The modernization project, Stoddard said, will only demolish three buildings and remove four portable buildings, and renovated some of the campus, but some of it — Baro Gym and surrounding building that were all constructed in the mid to late 1990s — will generally be left untouched. The school’s current office will be demolished to make room for a two-story building that will house the seventh and eighth grades primarily and the school office.

“Albeit we cannot afford to build a structure that mimics the city hall, we can certainly build [one] that complements it,” Stoddard said, adding that the new building will have many of the architectural elements that are appropriate for the time period that the city hall was built in the early 1900s.

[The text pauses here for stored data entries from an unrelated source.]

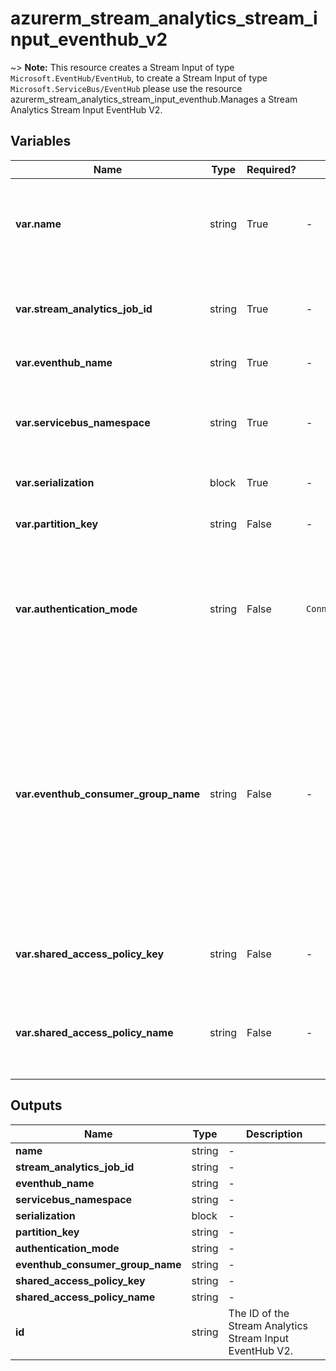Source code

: # azurerm_stream_analytics_stream_input_eventhub_v2

~> **Note:** This resource creates a Stream Input of type `Microsoft.EventHub/EventHub`, to create a Stream Input of type `Microsoft.ServiceBus/EventHub` please use the resource azurerm_stream_analytics_stream_input_eventhub.Manages a Stream Analytics Stream Input EventHub V2.

## Variables

| Name | Type | Required? | Default  | possible values | Description |
| ---- | ---- | --------- | -------- | ----------- | ----------- |
| **var.name** | string | True | -  |  -  | The name of the Stream Input EventHub V2. Changing this forces a new resource to be created. | 
| **var.stream_analytics_job_id** | string | True | -  |  -  | The name of the Stream Analytics Job. Changing this forces a new resource to be created. | 
| **var.eventhub_name** | string | True | -  |  -  | The name of the Event Hub. | 
| **var.servicebus_namespace** | string | True | -  |  -  | The namespace that is associated with the desired Event Hub, Service Bus Queue, Service Bus Topic, etc. | 
| **var.serialization** | block | True | -  |  -  | A `serialization` block. | 
| **var.partition_key** | string | False | -  |  -  | The property the input Event Hub has been partitioned by. | 
| **var.authentication_mode** | string | False | `ConnectionString`  |  `Msi`, `ConnectionString`  | The authentication mode for the Stream Output. Possible values are `Msi` and `ConnectionString`. Defaults to `ConnectionString`. | 
| **var.eventhub_consumer_group_name** | string | False | -  |  -  | The name of an Event Hub Consumer Group that should be used to read events from the Event Hub. Specifying distinct consumer group names for multiple inputs allows each of those inputs to receive the same events from the Event Hub. If not set the input will use the Event Hub's default consumer group. | 
| **var.shared_access_policy_key** | string | False | -  |  -  | The shared access policy key for the specified shared access policy. | 
| **var.shared_access_policy_name** | string | False | -  |  -  | The shared access policy name for the Event Hub, Service Bus Queue, Service Bus Topic, etc. | 



## Outputs

| Name | Type | Description |
| ---- | ---- | --------- | 
| **name** | string  | - | 
| **stream_analytics_job_id** | string  | - | 
| **eventhub_name** | string  | - | 
| **servicebus_namespace** | string  | - | 
| **serialization** | block  | - | 
| **partition_key** | string  | - | 
| **authentication_mode** | string  | - | 
| **eventhub_consumer_group_name** | string  | - | 
| **shared_access_policy_key** | string  | - | 
| **shared_access_policy_name** | string  | - | 
| **id** | string  | The ID of the Stream Analytics Stream Input EventHub V2. | 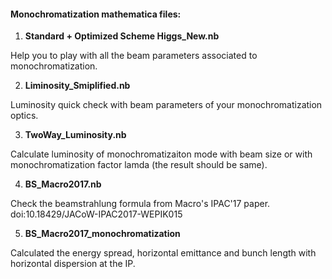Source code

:#### Monochromatization mathematica files:

1. **Standard + Optimized Scheme Higgs_New.nb** 

Help you to play with all the beam parameters associated to monochromatization.

2. **Liminosity_Smiplified.nb**

Luminosity quick check with beam parameters of your monochromatization optics.

3. **TwoWay_Luminosity.nb**

Calculate luminosity of monochromatizaiton mode with beam size or with monochromatization factor lamda (the result should be same).

4. **BS_Macro2017.nb**

Check the beamstrahlung formula from Macro's IPAC'17 paper.
doi:10.18429/JACoW-IPAC2017-WEPIK015

5. **BS_Macro2017_monochromatization**

Calculated the energy spread, horizontal emittance and bunch length with horizontal dispersion at the IP.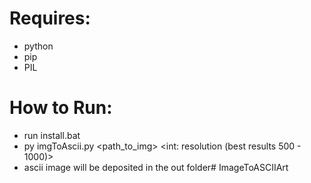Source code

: # Requires:
* python
* pip
* PIL

# How to Run:
* run install.bat
* py imgToAscii.py <path_to_img> <int: resolution (best results 500 - 1000)>
* ascii image will be deposited in the out folder# ImageToASCIIArt
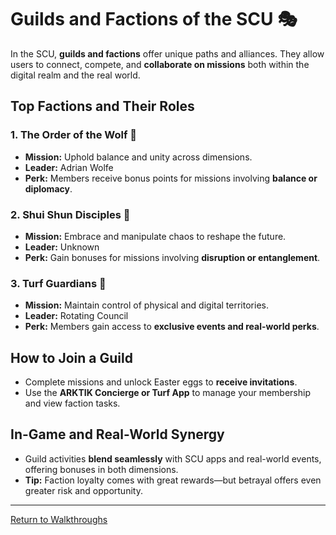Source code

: 
# Guilds and Factions of the SCU 🎭

In the SCU, **guilds and factions** offer unique paths and alliances. They allow users to connect, compete, and **collaborate on missions** both within the digital realm and the real world.

## **Top Factions and Their Roles**
### 1. The Order of the Wolf 🐺
- **Mission:** Uphold balance and unity across dimensions.  
- **Leader:** Adrian Wolfe  
- **Perk:** Members receive bonus points for missions involving **balance or diplomacy**.

### 2. Shui Shun Disciples 🌊
- **Mission:** Embrace and manipulate chaos to reshape the future.  
- **Leader:** Unknown  
- **Perk:** Gain bonuses for missions involving **disruption or entanglement**.

### 3. Turf Guardians 🌱
- **Mission:** Maintain control of physical and digital territories.  
- **Leader:** Rotating Council  
- **Perk:** Members gain access to **exclusive events and real-world perks**.

## **How to Join a Guild**
- Complete missions and unlock Easter eggs to **receive invitations**.  
- Use the **ARKTIK Concierge or Turf App** to manage your membership and view faction tasks.

## **In-Game and Real-World Synergy**
- Guild activities **blend seamlessly** with SCU apps and real-world events, offering bonuses in both dimensions.  
- **Tip:** Faction loyalty comes with great rewards—but betrayal offers even greater risk and opportunity.

---
[Return to Walkthroughs](../Walkthroughs)
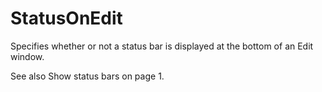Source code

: # StatusOnEdit

Specifies whether or not a status bar is displayed at the bottom of an Edit window.

See also Show status bars on page 1.
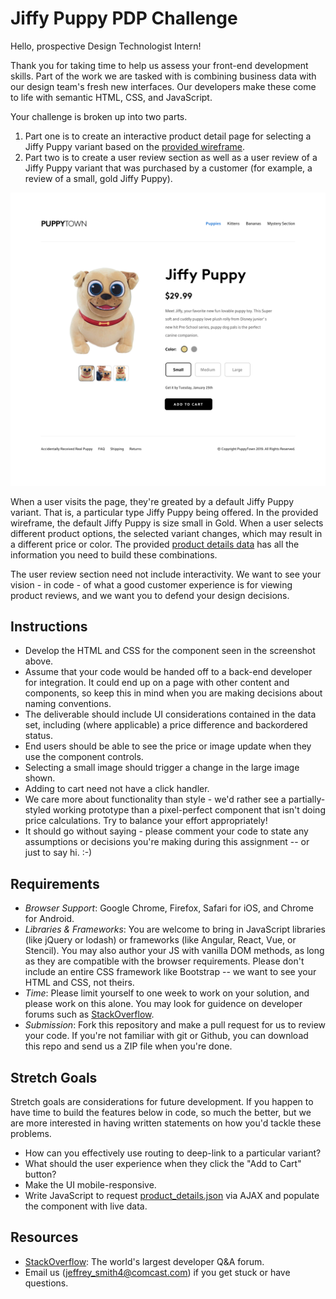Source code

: # Jiffy Puppy PDP Challenge

Hello, prospective Design Technologist Intern!

Thank you for taking time to help us assess your front-end development skills. Part of the work we are tasked with is combining business data with our design team's fresh new interfaces. Our developers make these come to life with semantic HTML, CSS, and JavaScript.

Your challenge is broken up into two parts.

1. Part one is to create an interactive product detail page for selecting a Jiffy Puppy variant based on the [provided wireframe](jiffy.png).
2. Part two is to create a user review section as well as a user review of a Jiffy Puppy variant that was purchased by a customer (for example, a review of a small, gold Jiffy Puppy).


![Jiffy Puppy Wireframe](jiffy.png "Jiffy Puppy Gold-A")

When a user visits the page, they're greated by a default Jiffy Puppy variant. That is, a particular type Jiffy Puppy being offered. In the provided wireframe, the default Jiffy Puppy is size small in Gold. When a user selects different product options, the selected variant changes, which may result in a different price or color. The provided [product details data](data/product_details.json) has all the information you need to build these combinations.

The user review section need not include interactivity. We want to see your vision - in code - of what a good customer experience is for viewing product reviews, and we want you to defend your design decisions.


## Instructions
* Develop the HTML and CSS for the component seen in the screenshot above.
* Assume that your code would be handed off to a back-end developer for integration. It could end up on a page with other content and components, so keep this in mind when you are making decisions about naming conventions.
* The deliverable should include UI considerations contained in the data set, including (where applicable) a price difference and backordered status.
* End users should be able to see the price or image update when they use the component controls.
* Selecting a small image should trigger a change in the large image shown.
* Adding to cart need not have a click handler.
* We care more about functionality than style - we'd rather see a partially-styled working prototype than a pixel-perfect component that isn't doing price calculations. Try to balance your effort appropriately!
* It should go without saying - please comment your code to state any assumptions or decisions you're making during this assignment -- or just to say hi. :-)


## Requirements
* *Browser Support*: Google Chrome, Firefox, Safari for iOS, and Chrome for Android.
* *Libraries & Frameworks*: You are welcome to bring in JavaScript libraries (like jQuery or lodash) or frameworks (like Angular, React, Vue, or Stencil). You may also author your JS with vanilla DOM methods, as long as they are compatible with the browser requirements. Please don't include an entire CSS framework like Bootstrap -- we want to see your HTML and CSS, not theirs.
* *Time*: Please limit yourself to one week to work on your solution, and please work on this alone. You may look for guidence on developer forums such as [StackOverflow](http://stackoverflow.com).
* *Submission*: Fork this repository and make a pull request for us to review your code. If you're not familiar with git or Github, you can download this repo and send us a ZIP file when you're done.


## Stretch Goals

Stretch goals are considerations for future development. If you happen to have time to build the features below in code, so much the better, but we are more interested in having written statements on how you'd tackle these problems.

* How can you effectively use routing to deep-link to a particular variant?
* What should the user experience when they click the "Add to Cart" button?
* Make the UI mobile-responsive.
* Write JavaScript to request [product_details.json](data/product_details.json) via AJAX and populate the component with live data.


## Resources
* [StackOverflow](http://stackoverflow.com): The world's largest developer Q&A forum.
* Email us (jeffrey_smith4@comcast.com) if you get stuck or have questions.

Construction on this building is slated to begin in March 2015 with the project completed in time for the start of the 2017-18 school year. Then the science wing, Building 200, and the original office, Building 300, will be demolished before work on the remaining building are started. The entire junior high school project is slated to be completed by the start of the 2019-20 school year.

When the project is complete, all local sixth graders will attend school at what will be renamed Atascadero Middle School. Stoddard said the district made the decision a few years ago to change from a junior high model to a middle school model, but the existing school will not accommodate the additional students. While a few sixth grade classes have gone to the junior high facility already, most of the classes remain at the elementary school. He said it is not yet know if the sixth grades from Santa Margarita, Creston and Carrisa Plains will join the middle school, though he said he thinks it is highly unlikely Creston and Carrisa Plains sixth graders will make the journey.

To prepare for construction, the office will be moved from its current location to Building 300 over winter break, so it will be up and running when students return to school in 2015. This modernization project is being paid for by the bond measure that was approved by Atascadero voters in 2010. So far Monterey Road Elementary, Santa Rosa Academic Academy, Carrisa Plains Elementary and Atascadero High School gym and girls’ locker rooms have been modernized. Stoddard said that San Gabriel Road Elementary’s project has been approved and in the works and Santa Margarita’s is up for approval at tonight’s school board meeting.

With the reauthorization of the bond in the 2014 election, the school will have more money available to do more modernization projects, including more work at the high school, which Stoddard said it needs. The projects are not under city oversight for its facilities, but rather are governed by the Department of the State Architect.

“It’s a signficant process,” Stoddard said, adding that they district is waiting for final approve from the state. “It takes time. The end result is a well thought out, well designed, well constructed project.”

Stoddard said that 75 percent of the construction labor is hired from within the county. The architect for the project is Ravatt Albrecht and Associates, Inc. One of the firm’s partners and the principal architect, Greg Ravatt, lives in Atascadero.